** Task to carry out **
Within this listing, how many lines include the word "cookies"? Only the number should be given.

** Provided information **
--- START ---

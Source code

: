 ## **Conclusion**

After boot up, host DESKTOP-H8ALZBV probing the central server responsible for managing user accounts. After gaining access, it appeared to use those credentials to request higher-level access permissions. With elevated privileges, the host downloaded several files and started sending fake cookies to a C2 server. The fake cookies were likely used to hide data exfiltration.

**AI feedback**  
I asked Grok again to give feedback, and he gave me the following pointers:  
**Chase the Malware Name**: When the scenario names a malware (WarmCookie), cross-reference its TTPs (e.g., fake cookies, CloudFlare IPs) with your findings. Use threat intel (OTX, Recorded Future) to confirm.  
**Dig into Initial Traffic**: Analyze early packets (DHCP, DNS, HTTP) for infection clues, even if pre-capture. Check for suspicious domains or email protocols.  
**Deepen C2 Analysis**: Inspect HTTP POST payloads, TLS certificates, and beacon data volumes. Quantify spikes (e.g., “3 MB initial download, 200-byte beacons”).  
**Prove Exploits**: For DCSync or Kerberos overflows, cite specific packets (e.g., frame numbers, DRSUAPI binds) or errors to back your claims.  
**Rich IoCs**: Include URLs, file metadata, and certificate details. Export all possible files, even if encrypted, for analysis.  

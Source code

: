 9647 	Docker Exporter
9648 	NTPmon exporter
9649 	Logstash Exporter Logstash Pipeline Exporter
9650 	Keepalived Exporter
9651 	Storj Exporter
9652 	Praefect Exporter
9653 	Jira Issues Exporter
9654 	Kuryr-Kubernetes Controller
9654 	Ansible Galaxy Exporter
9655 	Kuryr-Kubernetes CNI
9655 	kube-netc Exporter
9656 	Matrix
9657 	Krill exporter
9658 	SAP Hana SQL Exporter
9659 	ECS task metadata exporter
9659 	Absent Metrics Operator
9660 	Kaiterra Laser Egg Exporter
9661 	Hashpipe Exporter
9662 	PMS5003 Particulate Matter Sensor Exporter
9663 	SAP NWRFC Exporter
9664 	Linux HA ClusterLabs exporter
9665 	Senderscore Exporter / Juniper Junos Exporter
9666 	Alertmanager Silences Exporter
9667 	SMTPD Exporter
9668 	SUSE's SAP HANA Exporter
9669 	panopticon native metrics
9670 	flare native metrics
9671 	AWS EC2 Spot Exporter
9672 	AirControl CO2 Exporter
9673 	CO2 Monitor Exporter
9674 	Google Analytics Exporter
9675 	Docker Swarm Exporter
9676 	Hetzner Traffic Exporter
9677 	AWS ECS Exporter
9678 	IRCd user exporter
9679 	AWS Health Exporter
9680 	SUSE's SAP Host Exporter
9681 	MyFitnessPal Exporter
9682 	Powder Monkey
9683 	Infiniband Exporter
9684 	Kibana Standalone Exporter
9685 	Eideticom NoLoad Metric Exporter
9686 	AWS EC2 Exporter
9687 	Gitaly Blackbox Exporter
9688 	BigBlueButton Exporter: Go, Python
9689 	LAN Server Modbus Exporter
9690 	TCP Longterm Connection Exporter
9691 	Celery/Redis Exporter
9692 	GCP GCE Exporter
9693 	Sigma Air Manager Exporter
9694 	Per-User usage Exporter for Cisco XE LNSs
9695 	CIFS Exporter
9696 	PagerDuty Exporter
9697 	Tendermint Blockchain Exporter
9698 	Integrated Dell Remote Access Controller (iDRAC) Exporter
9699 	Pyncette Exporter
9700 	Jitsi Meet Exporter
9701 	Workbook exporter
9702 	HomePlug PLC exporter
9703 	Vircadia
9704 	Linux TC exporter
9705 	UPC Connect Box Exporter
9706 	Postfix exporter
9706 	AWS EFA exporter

--- END ---

** Output below **
2